This repository includes solutions for AI-S03-A4 (Artificial Intelligence - Assignment 4) and HW-4 (Homework 4) focused on Machine Learning algorithms and data analysis . The project applies various techniques such as K-Nearest Neighbors (KNN) , Support Vector Machines (SVM) , Linear Regression , and Logistic Regression on real-world datasets.

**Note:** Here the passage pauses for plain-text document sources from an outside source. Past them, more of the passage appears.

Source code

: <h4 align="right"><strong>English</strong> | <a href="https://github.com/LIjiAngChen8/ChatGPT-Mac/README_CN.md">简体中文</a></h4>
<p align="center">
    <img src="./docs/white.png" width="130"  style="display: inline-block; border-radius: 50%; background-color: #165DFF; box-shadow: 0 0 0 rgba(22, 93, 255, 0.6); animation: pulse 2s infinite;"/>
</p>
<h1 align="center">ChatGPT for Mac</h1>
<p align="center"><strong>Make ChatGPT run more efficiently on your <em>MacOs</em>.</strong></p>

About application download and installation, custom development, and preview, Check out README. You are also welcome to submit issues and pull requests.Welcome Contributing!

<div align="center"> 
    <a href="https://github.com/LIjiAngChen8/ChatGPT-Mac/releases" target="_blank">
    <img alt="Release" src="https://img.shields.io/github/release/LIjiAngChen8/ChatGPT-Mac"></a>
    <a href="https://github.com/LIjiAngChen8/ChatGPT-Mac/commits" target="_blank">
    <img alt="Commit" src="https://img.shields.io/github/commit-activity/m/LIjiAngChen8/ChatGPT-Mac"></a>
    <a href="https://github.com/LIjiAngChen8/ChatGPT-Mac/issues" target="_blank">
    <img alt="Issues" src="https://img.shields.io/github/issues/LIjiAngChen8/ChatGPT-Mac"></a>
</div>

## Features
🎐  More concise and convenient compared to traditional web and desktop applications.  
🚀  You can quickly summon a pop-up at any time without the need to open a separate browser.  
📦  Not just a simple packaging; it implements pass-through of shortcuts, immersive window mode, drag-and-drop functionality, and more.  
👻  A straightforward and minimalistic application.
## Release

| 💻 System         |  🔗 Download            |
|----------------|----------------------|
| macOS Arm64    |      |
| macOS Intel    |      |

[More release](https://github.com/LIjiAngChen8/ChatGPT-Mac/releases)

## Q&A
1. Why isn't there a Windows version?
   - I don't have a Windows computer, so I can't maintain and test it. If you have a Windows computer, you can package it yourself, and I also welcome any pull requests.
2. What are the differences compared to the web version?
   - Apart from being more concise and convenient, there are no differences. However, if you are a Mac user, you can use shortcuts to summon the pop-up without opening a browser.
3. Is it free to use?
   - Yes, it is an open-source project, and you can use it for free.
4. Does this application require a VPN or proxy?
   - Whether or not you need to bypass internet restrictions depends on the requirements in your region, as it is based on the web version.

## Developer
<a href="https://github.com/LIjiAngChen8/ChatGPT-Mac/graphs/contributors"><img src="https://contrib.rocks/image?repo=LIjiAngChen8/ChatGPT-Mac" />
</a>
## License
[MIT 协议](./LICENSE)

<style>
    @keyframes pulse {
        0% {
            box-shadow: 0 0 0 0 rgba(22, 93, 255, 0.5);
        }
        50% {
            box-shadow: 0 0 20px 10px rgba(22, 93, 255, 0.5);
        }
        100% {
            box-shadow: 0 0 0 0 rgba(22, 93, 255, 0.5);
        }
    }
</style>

This project will help you understand and apply foundational machine learning concepts through the following main tasks:
- Data Preprocessing and Feature Engineering
- Modeling using various algorithms
- Performance Evaluation using metrics like Accuracy, Precision, Recall , and F1-Score
- KNN is a non-parametric algorithm used for classification and regression tasks.
- The classification of a data point is determined based on the majority class of its k closest neighbors.
- Distance metrics like Euclidean Distance and Manhattan Distance are used to calculate the proximity between data points.
- SVM is a powerful classifier that works by finding the optimal hyperplane that separates data points of different classes.
- It uses support vectors , which are the points closest to the hyperplane and are crucial for defining the decision boundary.
- Kernels such as linear , polynomial , and RBF help map non-linear data to higher dimensions for linear separation.
- Linear Regression models the relationship between a dependent variable and one or more independent variables by fitting a linear equation.
- It aims to minimize the mean squared error (MSE) , which measures the difference between predicted and actual values.
- Methods like Gradient Descent can be used for optimization in large datasets.
- Logistic Regression is used for binary classification tasks, predicting the probability that a given input belongs to a certain class (spam or not spam).
- It uses a logistic function to model the decision boundary, and the output is a probability between 0 and 1.
- Confusion Matrix : Provides insights into the true positives, true negatives, false positives, and false negatives.
- Accuracy : The fraction of correctly classified data points.
- Precision : The proportion of true positive results among all the positive predictions.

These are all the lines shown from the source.